Eine neue Entdeckung in der „goldenen Stadt“ in Niederschlesien

Niederschlesien will nicht aufhören, Entdecker und Historiker zu überraschen

Eine wichtige Entdeckung in Reichenstein/ Złoty Stok kann die Stadtgeschichte umschreiben lassen.

Eine wahre Sensation! Das aus dem Jahr 1608 stammende Epitaph für die Ehefrau des herzoglichen Münzmeisters wurde bei den archäologischen Untersuchungen in der ehemals evangelischen Kirche in Reichenstein entdeckt. Es handelt sich somit um eine weitere Entdeckung, die in dieser Stadt in allerletzter Zeit gemacht wurde. Reichenstein ist vor allem für die im 13. Jahrhundert angelegte Goldgrube bekannt. Heute dient das unterirdische Gangsystem nur noch für touristische Zwecke. Die Geschichte dieser einst sehr wohlhabenden Stadt bringt aber immer wieder neue Überraschungen mit sich. 

In Reichenstein wird gerade eine ehemals evangelische Kirche saniert, deren Ursprünge wohl ins Mittelalter zurückgehen. Im Zuge der Sanierung sollen der gesamte technische Zustand sowie das äußere Erscheinungsbild des alten Gebäudes verbessert werden, um es anschließend zu kulturellen und touristischen Zwecken nutzen zu können. Bei den Erdarbeiten fiel Piotr Romanowski, dem Buchautor und Leiter des Museums für den Bergbau und die Geschichte der Stadt Reichenstein, auf, dass ein Fragment einer Sandsteinplatte aus der Erde herausragt. Die Erde konnte entfernt und die Platte freigelegt werden, sobald Piotr Stojanowicz, der die archäologischen Arbeiten in der Kirche leitet, seine Zustimmung dazu gegeben hatte. 

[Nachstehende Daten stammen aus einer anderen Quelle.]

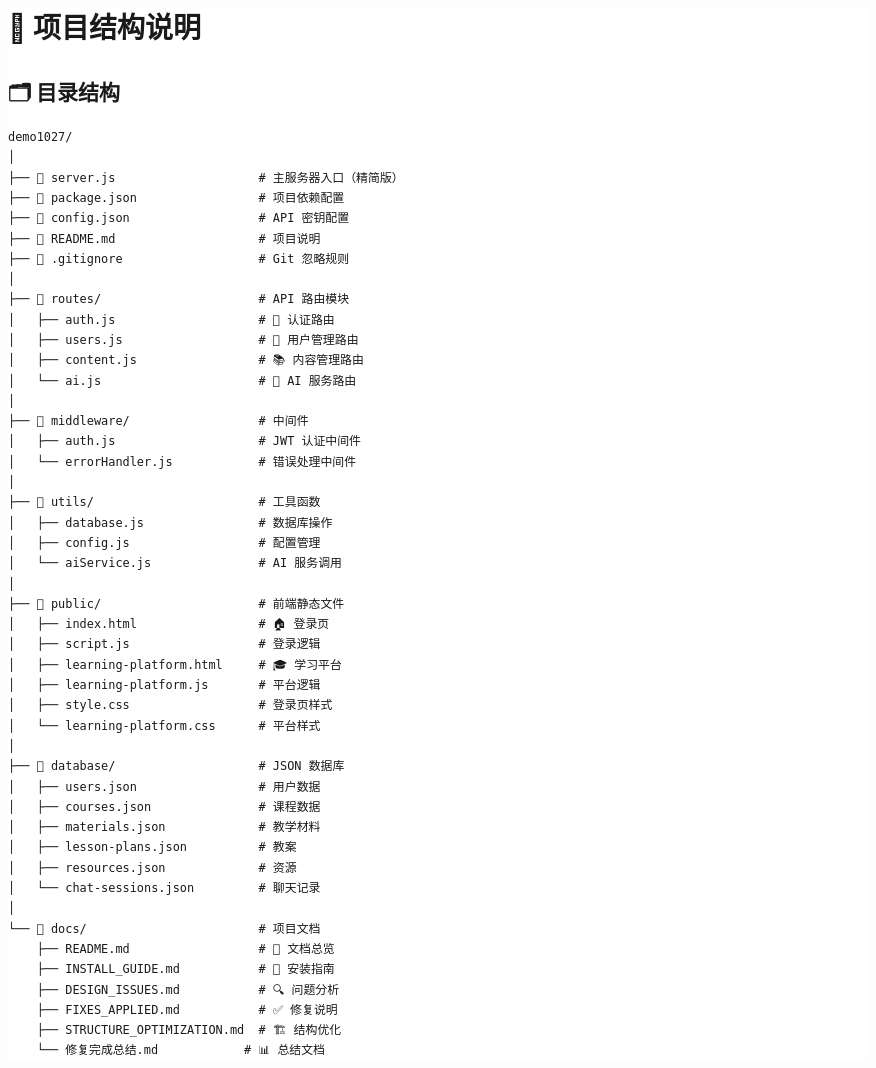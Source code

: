 # 📁 项目结构说明

## 🗂️ 目录结构

```
demo1027/
│
├── 📄 server.js                    # 主服务器入口（精简版）
├── 📄 package.json                 # 项目依赖配置
├── 📄 config.json                  # API 密钥配置
├── 📄 README.md                    # 项目说明
├── 📄 .gitignore                   # Git 忽略规则
│
├── 📂 routes/                      # API 路由模块
│   ├── auth.js                    # 🔐 认证路由
│   ├── users.js                   # 👥 用户管理路由
│   ├── content.js                 # 📚 内容管理路由
│   └── ai.js                      # 🤖 AI 服务路由
│
├── 📂 middleware/                  # 中间件
│   ├── auth.js                    # JWT 认证中间件
│   └── errorHandler.js            # 错误处理中间件
│
├── 📂 utils/                       # 工具函数
│   ├── database.js                # 数据库操作
│   ├── config.js                  # 配置管理
│   └── aiService.js               # AI 服务调用
│
├── 📂 public/                      # 前端静态文件
│   ├── index.html                 # 🏠 登录页
│   ├── script.js                  # 登录逻辑
│   ├── learning-platform.html     # 🎓 学习平台
│   ├── learning-platform.js       # 平台逻辑
│   ├── style.css                  # 登录页样式
│   └── learning-platform.css      # 平台样式
│
├── 📂 database/                    # JSON 数据库
│   ├── users.json                 # 用户数据
│   ├── courses.json               # 课程数据
│   ├── materials.json             # 教学材料
│   ├── lesson-plans.json          # 教案
│   ├── resources.json             # 资源
│   └── chat-sessions.json         # 聊天记录
│
└── 📂 docs/                        # 项目文档
    ├── README.md                  # 📖 文档总览
    ├── INSTALL_GUIDE.md           # 🚀 安装指南
    ├── DESIGN_ISSUES.md           # 🔍 问题分析
    ├── FIXES_APPLIED.md           # ✅ 修复说明
    ├── STRUCTURE_OPTIMIZATION.md  # 🏗️ 结构优化
    └── 修复完成总结.md            # 📊 总结文档
```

„Der Fund lag knapp 60 cm unter der Erdoberfläche“, so Elżbieta Szumska, die Inhaberin der ehemaligen Goldgrube in Reichenstein, die an den Untersuchungen auch beteiligt war. Zum Vorschein kam das recht gut erhaltene Epitaph für Martha von Sonn, die Ehefrau von Balthasar Basilius von Sonn aus Reichenstein, der als Münzmeister im Dienst des Herzogtums Münsterberg-Öls tätig war. Martha starb am 3. April 1608 im Alter von nur 21 Jahren. Szumska gibt offen zu, davon zu träumen, dass die 412 Jahre alte Erinnerungsplatte in Reichenstein ausgestellt und Marthas Lebensgeschichte gründlich erforscht wird. Es ist nicht ausgeschlossen, dass sie ein neues Licht auf die Historie der Region werfen könnte.

Das Epitaph ist bereits die dritte Entdeckung von Piotr Romanowski. Sein früherer Fund ist ein Stampfstein, der gegenwärtig im mittelalterlichen Technikpark in Reichenstein gezeigt wird. Ebenfalls ist die Entdeckung eines uralten Erzverhüttungsplatzes sein Verdienst. Das Alter eines dort gefundenen Holzstücks wird auf 700 Jahre datiert.

Im östlichen Teil der ehemals evangelischen Kirche wurden Mauerreste der Apsis, vermutlich des ältesten Vorgängerbaus, ausgegraben. Andrzej Dobkiewicz vom Schweidnitzer Geschichtsportal meint, dass diese Entdeckung gar sensationell sein könnte, weil der Bau von Apsiden, die für die romanische Architektur charakteristisch waren, um die Mitte des 13.  Jahrhunderts aufgegeben wurde. Nach dem ältesten bekannten urkundlichen Beleg von 1331 soll es bereits zu dieser Zeit eine Kirche in Reichenstein gegeben haben. Die Entdeckung der Apsis, datiert um die Mitte des 13. Jahrhunderts, lässt vermuten, dass die Kirche entweder schon vor der Gründungsphase der Stadt vorhanden war, oder dass Reichenstein viel früher als gedacht gegründet wurde.